Pattern four: reflection loops

After the agent takes an action, a second LLM call grades the result against the original goal and returns continue, retry-with-feedback, or stop. Cap the loop at 2 or 3 iterations. Always cap. The grader prompt must be different from the actor prompt; same prompt produces same answer, which is no signal. This pattern lifts quality on open-ended tasks like drafting and code generation, and adds nothing useful on closed tasks like classification.

The three rules that keep agents sane

  • Hard cap tool calls per task. I default to 8. If the model needs more, the task is decomposed wrong.
  • Hard cap total tokens per task.
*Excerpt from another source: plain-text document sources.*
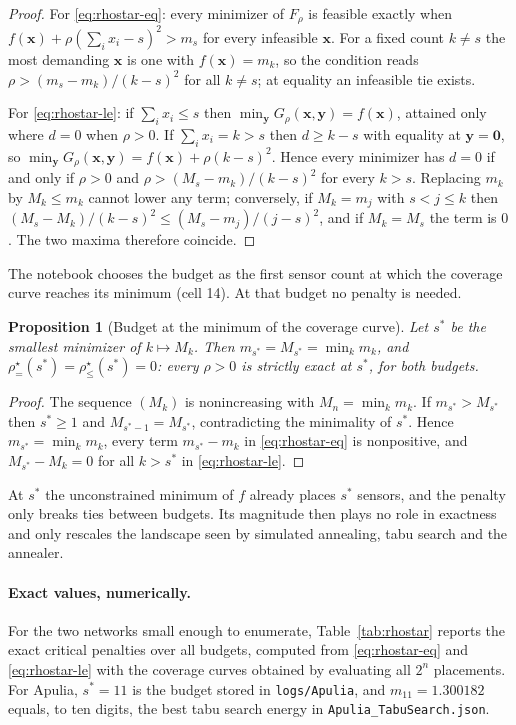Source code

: \documentclass[11pt]{article}
\newtheorem{proposition}[theorem]{Proposition}
\newcommand{\x}{\mathbf{x}}
\newcommand{\y}{\mathbf{y}}
\newcommand{\rseq}{\rho^\star_{=}}
\newcommand{\rsle}{\rho^\star_{\le}}
\begin{document}
\begin{proof}
For \eqref{eq:rhostar-eq}: every minimizer of $F_\rho$ is feasible exactly when
$f(\x)+\rho(\sum_ix_i-s)^2>m_s$ for every infeasible $\x$. For a fixed count
$k\neq s$ the most demanding $\x$ is one with $f(\x)=m_k$, so the condition reads
$\rho>(m_s-m_k)/(k-s)^2$ for all $k\neq s$; at equality an infeasible tie exists.

For \eqref{eq:rhostar-le}: if $\sum_ix_i\le s$ then $\min_\y G_\rho(\x,\y)=f(\x)$,
attained only where $d=0$ when $\rho>0$. If $\sum_ix_i=k>s$ then $d\ge k-s$ with
equality at $\y=\mathbf0$, so $\min_\y G_\rho(\x,\y)=f(\x)+\rho(k-s)^2$. Hence every
minimizer has $d=0$ if and only if $\rho>0$ and $\rho>(M_s-m_k)/(k-s)^2$ for every
$k>s$. Replacing $m_k$ by $M_k\le m_k$ cannot lower any term; conversely, if
$M_k=m_j$ with $s<j\le k$ then $(M_s-M_k)/(k-s)^2\le(M_s-m_j)/(j-s)^2$, and if
$M_k=M_s$ the term is $0$. The two maxima therefore coincide.
\end{proof}

The notebook chooses the budget as the first sensor count at which the coverage
curve reaches its minimum (cell 14). At that budget no penalty is needed.

\begin{proposition}[Budget at the minimum of the coverage curve]
\label{prop:sstar}
Let $s^\ast$ be the smallest minimizer of $k\mapsto M_k$. Then
$m_{s^\ast}=M_{s^\ast}=\min_km_k$, and $\rseq(s^\ast)=\rsle(s^\ast)=0$: every
$\rho>0$ is strictly exact at $s^\ast$, for both budgets.
\end{proposition}

\begin{proof}
The sequence $(M_k)$ is nonincreasing with $M_n=\min_km_k$. If
$m_{s^\ast}>M_{s^\ast}$ then $s^\ast\ge1$ and
$M_{s^\ast-1}=M_{s^\ast}$, contradicting the minimality of $s^\ast$. Hence
$m_{s^\ast}=\min_km_k$, every term $m_{s^\ast}-m_k$ in \eqref{eq:rhostar-eq} is
nonpositive, and $M_{s^\ast}-M_k=0$ for all $k>s^\ast$ in \eqref{eq:rhostar-le}.
\end{proof}

At $s^\ast$ the unconstrained minimum of $f$ already places $s^\ast$ sensors, and
the penalty only breaks ties between budgets. Its magnitude then plays no role in
exactness and only rescales the landscape seen by simulated annealing, tabu search
and the annealer.

\paragraph{Exact values, numerically.}
For the two networks small enough to enumerate, Table~\ref{tab:rhostar} reports
the exact critical penalties over all budgets, computed from \eqref{eq:rhostar-eq}
and \eqref{eq:rhostar-le} with the coverage curves obtained by evaluating all
$2^n$ placements. For Apulia, $s^\ast=11$ is the budget stored in
\texttt{logs/Apulia}, and $m_{11}=1.300182$ equals, to ten digits, the best tabu
search energy in \texttt{Apulia\_TabuSearch.json}.
\end{document}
Set a budget. Per OpenAI's API docs as of 2025, you can pass max_tokens on each call; chain them with a running total in your orchestration code.
  • Log every decision. Tool called, arguments, result, model's stated reason. You will read these logs the first time something goes weird, and you will be glad you wrote them.

Where these four patterns sit in the wider pattern catalogue

Microsoft's Azure Architecture Center groups agentic orchestration into five named patterns: sequential, concurrent, group chat, handoff, and magentic. My four patterns above are routing decisions inside whichever orchestration shape you pick. Separately, the reasoning literature uses three other names you should recognise: ReAct (the model interleaves thought and action), Reflexion (the model critiques and revises its own output), and Tree-of-Thought (the model explores multiple branches before committing). Machine Learning Mastery's roadmap and the servicesground.com 2026 overview both walk through the trade-offs. The useful framing is this: orchestration patterns describe how agents talk to each other, reasoning patterns describe how one agent thinks, and routing patterns describe how a single step picks its next move. You will use all three layers in any non-trivial workflow.

Frequently asked questions

Do I need LangGraph for agentic workflows?

Not necessarily. LangGraph gives you nice primitives for state machines and is genuinely useful past a certain complexity. For two or three nodes with a loop, plain Python or n8n is enough and easier to debug at 2am.

How do I evaluate an agent?

Build a small eval set of real inputs with expected outcomes, even just 50 examples. Run the agent against the set after every prompt or model change. Measure success rate, average tool calls, average cost. Without an eval set you are tuning a thing you cannot see.

What about multi-agent setups?

Multi-agent is often a worse loop with extra steps. Two agents arguing is rarely better than one agent with a good prompt and a grader. There are cases where role separation helps (a researcher and a writer with different prompts), but the bar is higher than the marketing suggests.

Should the router and the actor be the same model?

Often the router can be a much smaller, cheaper model. Routing is classification; classification is easy. Save the expensive model for the actual work. This single split usually cuts cost by 40 to 60% with no quality loss.

Start with the switch statement. Add an LLM only where you can name the case the switch cannot handle. The agent is the last resort, not the first move.